Goodyear isn't necessarily reinventing the wheel, but it is attempting to improve upon tire design for a new generation of electric vehicles. The company showed off two concept tires at the 85th Geneva International Motor Show, one of which could charge the batteries of electric cars, both while in motion and when parked.
The charging tire is codenamed "BHO3" and it incorporates a number of clever technologies designed to generate electricity. Part of that entails a heat absorbing tread that consists of an ultra black texture. Underneath the tread is a thermo-piezoelectric material that transforms captured heat into electricity.
What's ingenious about the design is that the tires can absorb sunlight while parked in an open area and work its battery charging mojo while you're shopping at the mall or grabbing a bite to eat. And when the rubber hits the road (literally), the friction from driving heats up the tire, which allows the piezoelectric material to transform the tire's deformation into electricity.

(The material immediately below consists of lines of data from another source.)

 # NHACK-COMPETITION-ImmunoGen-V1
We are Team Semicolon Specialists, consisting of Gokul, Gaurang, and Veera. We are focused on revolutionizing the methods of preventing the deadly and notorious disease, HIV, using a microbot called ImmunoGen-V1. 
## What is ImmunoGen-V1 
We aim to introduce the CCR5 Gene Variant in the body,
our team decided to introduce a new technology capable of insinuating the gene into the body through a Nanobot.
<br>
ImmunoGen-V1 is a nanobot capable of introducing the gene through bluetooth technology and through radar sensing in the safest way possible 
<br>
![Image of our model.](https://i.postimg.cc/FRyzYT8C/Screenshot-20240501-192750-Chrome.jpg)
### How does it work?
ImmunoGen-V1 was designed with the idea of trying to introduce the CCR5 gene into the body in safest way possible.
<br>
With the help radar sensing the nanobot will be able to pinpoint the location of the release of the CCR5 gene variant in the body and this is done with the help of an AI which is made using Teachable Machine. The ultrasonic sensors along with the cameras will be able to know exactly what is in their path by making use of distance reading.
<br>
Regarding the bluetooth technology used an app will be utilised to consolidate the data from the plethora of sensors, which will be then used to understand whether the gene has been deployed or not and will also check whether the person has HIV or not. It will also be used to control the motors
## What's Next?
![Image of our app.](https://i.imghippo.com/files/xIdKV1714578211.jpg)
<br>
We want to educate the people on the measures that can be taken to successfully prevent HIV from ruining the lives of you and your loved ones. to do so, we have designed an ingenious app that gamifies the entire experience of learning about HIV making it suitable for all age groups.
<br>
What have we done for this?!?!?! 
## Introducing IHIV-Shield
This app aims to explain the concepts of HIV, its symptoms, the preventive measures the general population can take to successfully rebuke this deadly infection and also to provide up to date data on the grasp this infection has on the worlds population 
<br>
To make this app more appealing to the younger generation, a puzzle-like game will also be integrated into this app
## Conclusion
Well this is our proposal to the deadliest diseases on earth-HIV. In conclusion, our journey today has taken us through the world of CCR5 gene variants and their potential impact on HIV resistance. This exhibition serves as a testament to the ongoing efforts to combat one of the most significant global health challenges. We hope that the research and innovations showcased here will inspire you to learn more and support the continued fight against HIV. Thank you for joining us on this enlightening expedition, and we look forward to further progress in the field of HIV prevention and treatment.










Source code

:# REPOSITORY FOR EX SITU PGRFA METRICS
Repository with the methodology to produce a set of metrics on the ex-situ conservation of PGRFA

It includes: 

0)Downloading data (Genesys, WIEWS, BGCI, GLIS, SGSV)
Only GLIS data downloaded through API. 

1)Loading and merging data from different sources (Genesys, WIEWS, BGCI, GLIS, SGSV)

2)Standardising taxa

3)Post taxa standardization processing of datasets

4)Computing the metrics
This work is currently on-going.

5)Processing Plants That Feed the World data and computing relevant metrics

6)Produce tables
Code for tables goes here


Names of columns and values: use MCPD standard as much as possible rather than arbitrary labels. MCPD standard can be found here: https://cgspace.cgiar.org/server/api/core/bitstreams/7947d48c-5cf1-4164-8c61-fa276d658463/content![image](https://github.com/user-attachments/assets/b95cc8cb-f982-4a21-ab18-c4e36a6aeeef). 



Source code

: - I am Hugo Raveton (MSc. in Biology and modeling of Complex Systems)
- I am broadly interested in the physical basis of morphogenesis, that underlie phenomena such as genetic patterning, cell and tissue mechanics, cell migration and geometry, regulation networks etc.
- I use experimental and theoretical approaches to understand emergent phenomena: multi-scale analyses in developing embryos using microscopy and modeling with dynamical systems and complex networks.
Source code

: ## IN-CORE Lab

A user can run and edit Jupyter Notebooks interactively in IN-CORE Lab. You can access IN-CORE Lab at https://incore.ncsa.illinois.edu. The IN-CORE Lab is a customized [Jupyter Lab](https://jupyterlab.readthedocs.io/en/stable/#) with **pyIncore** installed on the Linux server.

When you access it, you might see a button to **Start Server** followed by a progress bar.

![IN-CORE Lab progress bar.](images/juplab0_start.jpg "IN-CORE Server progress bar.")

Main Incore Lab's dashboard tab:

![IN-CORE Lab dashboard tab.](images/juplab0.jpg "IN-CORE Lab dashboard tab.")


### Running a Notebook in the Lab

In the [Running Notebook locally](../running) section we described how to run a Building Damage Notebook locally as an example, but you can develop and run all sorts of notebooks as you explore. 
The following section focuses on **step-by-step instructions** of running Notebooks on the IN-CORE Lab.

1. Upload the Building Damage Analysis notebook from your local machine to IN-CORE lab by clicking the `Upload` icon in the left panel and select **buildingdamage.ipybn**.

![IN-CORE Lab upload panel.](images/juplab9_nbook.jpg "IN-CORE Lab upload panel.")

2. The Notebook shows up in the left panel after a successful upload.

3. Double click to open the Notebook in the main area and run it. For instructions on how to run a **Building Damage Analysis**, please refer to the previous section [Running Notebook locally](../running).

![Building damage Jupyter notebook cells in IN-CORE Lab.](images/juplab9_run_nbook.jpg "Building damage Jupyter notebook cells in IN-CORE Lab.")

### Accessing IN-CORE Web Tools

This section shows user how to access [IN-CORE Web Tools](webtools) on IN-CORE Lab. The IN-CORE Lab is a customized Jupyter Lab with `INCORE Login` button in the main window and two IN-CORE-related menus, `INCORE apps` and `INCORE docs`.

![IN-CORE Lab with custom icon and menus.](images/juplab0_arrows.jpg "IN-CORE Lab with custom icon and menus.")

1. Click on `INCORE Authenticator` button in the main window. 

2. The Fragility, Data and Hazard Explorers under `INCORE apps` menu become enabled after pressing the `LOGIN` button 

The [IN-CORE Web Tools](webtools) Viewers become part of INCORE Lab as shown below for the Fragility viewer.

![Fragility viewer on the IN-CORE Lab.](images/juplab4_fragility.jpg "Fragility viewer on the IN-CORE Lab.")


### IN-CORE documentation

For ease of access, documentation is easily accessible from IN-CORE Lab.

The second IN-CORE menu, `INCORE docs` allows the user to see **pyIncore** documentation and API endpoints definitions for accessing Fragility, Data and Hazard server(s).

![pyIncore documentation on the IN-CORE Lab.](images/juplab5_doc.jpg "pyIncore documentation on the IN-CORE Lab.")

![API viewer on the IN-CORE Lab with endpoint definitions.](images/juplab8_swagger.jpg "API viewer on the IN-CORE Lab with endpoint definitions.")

"As demand for electric cars grows, this technology has the potential to significantly contribute to the solution of future mobility challenges. This visionary tire technology could eliminate the vehicle-range anxiety motorists may have with electric cars," Goodyear says.
Goodyear's second concept tire is called "Triple Lube" and is designed to automatically adjust tire inflation pressure in response to ever-changing road conditions. As the name implies, there are three lubes -- near the inboard and outboard shoulders, and in the center. An internal pump movies air from the main chamber to the three air chambers (lubes) based on the type of road you're on.
There are three modes it would choose from. One is Eco/Safety with maximum inflation in all three lubes for reduced rolling resistance. The second is Sporty with reduced inflation within the inboard should tube for drive handling through an optimized contact patch. And the last is Wet Traction with maximum inflation in the center lube for a higher level of aquaplaning resistance by way of a raised tread.